• _What is required_
Search the records below for the word "after". Pull out each line that has it.

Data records
────────────────────────────────────────
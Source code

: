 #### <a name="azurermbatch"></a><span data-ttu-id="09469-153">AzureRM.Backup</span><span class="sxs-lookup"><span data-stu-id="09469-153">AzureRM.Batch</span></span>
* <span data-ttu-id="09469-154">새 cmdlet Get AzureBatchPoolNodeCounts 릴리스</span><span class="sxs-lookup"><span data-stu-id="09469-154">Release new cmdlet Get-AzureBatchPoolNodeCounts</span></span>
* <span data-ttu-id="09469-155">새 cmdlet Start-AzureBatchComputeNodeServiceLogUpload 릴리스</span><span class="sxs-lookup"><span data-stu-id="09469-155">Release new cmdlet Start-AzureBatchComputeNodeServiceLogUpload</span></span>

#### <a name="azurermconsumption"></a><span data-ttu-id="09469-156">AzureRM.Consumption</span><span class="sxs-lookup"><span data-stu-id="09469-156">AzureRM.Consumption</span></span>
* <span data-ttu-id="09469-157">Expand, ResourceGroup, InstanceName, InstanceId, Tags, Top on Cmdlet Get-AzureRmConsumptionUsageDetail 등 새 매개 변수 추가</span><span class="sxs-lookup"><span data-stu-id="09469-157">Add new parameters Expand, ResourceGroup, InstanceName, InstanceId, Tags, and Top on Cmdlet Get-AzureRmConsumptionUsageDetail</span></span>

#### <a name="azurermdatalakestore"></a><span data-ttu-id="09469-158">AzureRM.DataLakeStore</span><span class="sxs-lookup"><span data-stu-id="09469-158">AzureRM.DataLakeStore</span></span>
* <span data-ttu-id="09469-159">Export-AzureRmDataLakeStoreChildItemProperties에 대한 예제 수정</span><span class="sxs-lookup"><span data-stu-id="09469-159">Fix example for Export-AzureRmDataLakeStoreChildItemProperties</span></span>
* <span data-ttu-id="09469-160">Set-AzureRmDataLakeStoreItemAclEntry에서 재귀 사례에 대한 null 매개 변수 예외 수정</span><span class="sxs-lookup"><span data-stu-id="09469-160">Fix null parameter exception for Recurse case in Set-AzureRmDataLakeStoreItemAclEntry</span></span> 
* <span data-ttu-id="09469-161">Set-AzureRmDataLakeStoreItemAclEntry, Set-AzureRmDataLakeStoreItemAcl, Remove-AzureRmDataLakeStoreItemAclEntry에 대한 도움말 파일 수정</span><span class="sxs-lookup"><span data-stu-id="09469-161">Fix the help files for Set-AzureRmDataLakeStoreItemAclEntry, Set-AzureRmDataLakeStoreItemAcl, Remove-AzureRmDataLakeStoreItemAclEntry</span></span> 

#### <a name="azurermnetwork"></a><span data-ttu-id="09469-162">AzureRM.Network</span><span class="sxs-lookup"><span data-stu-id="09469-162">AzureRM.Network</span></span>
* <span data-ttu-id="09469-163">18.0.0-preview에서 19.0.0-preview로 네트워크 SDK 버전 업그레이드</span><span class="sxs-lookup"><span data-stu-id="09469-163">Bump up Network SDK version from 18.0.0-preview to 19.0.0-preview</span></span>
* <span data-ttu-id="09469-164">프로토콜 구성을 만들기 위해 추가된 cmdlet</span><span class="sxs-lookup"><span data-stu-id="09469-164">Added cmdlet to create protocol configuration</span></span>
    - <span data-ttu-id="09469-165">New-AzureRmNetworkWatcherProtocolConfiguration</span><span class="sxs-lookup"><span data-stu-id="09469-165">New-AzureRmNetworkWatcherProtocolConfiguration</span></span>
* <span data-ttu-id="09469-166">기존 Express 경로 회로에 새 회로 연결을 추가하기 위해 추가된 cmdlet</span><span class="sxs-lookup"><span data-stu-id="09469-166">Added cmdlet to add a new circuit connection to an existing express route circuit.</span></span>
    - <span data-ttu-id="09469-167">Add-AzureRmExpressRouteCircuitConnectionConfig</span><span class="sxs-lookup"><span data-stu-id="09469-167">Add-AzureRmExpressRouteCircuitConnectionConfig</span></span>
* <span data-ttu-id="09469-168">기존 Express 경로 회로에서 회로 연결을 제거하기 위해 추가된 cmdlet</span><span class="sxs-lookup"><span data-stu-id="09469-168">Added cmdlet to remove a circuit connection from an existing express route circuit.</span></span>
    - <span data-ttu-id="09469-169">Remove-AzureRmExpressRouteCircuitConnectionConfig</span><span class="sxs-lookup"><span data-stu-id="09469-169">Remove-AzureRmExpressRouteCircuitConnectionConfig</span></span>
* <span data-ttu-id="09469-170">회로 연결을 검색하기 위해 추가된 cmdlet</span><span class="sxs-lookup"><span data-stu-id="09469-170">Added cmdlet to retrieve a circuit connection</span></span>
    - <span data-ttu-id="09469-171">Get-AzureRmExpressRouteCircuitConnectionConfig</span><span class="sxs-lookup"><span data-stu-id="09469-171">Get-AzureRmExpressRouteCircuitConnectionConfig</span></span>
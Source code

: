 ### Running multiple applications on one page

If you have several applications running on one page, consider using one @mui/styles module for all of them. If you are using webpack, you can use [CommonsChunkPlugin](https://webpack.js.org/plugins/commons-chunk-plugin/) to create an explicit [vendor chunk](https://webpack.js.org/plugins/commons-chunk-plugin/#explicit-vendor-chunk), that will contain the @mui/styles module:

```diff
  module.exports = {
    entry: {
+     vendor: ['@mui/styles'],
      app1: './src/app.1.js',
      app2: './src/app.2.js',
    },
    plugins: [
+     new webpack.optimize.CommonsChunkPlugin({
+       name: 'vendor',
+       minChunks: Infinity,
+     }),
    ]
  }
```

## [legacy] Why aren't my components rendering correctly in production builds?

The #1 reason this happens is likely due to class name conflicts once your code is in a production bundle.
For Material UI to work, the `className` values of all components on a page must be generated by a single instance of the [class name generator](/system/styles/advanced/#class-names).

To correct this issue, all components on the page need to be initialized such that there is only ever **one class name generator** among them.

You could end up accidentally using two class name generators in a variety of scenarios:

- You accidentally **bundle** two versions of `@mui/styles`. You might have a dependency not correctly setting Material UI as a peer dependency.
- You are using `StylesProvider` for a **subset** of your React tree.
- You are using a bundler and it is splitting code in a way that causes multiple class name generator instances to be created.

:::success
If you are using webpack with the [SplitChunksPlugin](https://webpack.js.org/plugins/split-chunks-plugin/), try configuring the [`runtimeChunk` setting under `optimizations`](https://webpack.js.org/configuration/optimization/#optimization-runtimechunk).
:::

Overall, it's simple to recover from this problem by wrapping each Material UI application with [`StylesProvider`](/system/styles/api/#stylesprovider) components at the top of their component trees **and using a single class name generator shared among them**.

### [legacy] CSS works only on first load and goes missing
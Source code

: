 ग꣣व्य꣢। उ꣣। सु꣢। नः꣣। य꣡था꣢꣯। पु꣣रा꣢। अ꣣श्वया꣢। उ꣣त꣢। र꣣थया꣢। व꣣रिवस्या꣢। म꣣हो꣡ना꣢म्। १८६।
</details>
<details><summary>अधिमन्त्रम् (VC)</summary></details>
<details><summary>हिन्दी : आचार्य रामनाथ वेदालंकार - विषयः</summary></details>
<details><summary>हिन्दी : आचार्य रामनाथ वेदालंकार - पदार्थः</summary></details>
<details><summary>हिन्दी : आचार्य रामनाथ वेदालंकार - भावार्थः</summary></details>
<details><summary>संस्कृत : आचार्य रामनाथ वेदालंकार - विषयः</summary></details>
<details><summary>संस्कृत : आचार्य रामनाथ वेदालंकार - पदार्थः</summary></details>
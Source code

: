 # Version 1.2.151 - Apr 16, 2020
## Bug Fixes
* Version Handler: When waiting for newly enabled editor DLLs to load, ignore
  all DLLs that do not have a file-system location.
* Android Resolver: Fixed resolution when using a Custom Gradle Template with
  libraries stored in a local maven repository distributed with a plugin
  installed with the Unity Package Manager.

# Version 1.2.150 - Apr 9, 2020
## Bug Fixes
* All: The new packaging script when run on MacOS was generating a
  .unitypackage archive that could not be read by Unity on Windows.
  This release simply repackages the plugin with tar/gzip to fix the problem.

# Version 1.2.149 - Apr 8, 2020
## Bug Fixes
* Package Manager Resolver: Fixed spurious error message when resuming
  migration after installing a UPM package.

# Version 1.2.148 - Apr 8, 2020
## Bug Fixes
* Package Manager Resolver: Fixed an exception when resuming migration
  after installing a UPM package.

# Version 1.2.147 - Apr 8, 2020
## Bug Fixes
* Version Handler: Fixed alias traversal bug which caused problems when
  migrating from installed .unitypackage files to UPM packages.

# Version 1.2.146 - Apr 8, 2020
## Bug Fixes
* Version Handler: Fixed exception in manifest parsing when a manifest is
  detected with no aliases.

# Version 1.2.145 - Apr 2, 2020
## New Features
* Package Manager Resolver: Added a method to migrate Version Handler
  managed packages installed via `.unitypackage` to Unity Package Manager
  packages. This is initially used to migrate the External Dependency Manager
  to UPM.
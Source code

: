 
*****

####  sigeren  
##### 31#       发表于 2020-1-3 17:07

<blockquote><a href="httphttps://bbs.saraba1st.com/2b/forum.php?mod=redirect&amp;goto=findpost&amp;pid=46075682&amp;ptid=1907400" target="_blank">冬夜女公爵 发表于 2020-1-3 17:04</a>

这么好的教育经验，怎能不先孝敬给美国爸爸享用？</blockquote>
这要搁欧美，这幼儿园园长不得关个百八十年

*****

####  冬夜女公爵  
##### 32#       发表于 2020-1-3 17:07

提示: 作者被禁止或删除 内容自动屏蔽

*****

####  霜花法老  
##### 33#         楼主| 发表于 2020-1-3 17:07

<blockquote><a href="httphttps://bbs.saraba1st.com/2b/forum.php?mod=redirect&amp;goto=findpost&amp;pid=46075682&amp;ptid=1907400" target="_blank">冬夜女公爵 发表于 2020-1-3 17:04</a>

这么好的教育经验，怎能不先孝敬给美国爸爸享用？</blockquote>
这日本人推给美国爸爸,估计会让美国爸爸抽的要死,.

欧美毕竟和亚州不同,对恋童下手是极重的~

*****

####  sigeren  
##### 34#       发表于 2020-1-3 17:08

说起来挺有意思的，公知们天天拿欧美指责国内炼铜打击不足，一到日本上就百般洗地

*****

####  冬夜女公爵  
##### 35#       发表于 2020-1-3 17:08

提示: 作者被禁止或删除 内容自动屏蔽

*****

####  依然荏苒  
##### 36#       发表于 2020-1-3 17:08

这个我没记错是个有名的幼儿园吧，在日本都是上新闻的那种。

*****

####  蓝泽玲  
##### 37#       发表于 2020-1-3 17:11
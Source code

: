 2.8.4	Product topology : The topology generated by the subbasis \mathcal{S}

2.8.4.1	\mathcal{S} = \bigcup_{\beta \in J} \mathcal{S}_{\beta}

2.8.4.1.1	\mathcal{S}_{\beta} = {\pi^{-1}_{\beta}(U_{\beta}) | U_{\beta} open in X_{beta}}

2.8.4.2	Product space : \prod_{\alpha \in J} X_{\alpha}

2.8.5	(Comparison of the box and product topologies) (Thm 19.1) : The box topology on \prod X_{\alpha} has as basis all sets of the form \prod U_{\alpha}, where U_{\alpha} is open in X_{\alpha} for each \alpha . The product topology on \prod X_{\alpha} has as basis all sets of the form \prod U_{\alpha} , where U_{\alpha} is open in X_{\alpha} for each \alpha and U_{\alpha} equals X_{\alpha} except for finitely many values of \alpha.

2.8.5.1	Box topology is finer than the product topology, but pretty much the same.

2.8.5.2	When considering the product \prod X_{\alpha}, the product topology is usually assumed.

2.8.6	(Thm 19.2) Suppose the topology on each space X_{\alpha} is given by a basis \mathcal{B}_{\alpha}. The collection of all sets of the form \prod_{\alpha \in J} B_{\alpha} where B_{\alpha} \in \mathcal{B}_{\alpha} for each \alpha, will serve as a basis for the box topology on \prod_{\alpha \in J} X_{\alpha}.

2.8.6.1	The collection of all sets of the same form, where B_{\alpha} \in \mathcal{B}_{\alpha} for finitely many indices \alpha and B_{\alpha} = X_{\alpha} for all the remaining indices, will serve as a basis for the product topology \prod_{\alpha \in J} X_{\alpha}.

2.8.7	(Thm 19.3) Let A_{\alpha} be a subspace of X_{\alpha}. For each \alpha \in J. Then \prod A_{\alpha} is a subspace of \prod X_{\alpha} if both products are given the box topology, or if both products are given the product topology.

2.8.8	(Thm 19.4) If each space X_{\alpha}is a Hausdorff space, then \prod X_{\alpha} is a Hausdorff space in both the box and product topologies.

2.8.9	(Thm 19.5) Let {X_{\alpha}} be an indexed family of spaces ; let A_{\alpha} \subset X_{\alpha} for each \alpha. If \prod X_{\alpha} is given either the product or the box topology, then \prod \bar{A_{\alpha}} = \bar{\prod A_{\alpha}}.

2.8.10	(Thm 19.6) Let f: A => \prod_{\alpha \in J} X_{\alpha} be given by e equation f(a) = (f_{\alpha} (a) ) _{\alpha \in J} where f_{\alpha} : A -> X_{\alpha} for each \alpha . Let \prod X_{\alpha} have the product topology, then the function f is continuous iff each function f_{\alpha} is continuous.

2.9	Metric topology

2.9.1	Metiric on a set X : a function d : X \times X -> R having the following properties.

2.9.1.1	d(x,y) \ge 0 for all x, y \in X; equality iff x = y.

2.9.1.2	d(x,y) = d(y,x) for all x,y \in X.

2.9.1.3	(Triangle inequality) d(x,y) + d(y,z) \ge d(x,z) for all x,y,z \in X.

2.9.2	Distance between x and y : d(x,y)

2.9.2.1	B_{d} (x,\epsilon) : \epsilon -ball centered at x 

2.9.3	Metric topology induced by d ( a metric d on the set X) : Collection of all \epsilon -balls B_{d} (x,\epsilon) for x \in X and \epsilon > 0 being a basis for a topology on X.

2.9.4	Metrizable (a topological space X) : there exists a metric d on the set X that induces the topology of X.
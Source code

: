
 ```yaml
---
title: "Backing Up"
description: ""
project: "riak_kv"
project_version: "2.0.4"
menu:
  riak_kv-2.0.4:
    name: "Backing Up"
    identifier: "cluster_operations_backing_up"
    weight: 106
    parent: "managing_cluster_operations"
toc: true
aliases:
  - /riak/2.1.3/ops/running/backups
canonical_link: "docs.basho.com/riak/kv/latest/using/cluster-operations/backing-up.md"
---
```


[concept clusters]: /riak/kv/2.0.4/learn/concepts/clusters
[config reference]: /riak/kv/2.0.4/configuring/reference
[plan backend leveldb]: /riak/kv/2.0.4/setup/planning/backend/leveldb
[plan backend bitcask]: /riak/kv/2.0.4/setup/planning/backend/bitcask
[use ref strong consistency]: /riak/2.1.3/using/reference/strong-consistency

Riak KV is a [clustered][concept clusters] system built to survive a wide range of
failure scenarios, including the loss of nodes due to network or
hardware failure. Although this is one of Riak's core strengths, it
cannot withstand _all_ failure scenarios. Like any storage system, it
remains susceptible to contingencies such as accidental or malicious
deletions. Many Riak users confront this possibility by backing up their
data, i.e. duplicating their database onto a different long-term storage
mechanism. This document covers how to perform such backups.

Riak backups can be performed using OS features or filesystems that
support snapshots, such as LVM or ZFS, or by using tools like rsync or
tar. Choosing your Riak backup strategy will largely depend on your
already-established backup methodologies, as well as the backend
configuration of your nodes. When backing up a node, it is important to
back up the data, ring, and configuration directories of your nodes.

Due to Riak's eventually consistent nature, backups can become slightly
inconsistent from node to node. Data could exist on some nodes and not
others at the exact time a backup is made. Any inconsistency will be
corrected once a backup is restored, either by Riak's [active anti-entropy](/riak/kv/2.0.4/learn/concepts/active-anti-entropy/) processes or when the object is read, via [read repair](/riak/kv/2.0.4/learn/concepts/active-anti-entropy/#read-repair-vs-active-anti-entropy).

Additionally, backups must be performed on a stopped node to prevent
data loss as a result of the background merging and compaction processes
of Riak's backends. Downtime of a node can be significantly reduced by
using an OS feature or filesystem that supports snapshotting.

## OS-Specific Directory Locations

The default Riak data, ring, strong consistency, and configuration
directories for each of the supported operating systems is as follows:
────────────────────────────────────────
• _Response to the exercise_
  migration after installing a UPM package.
  after installing a UPM package.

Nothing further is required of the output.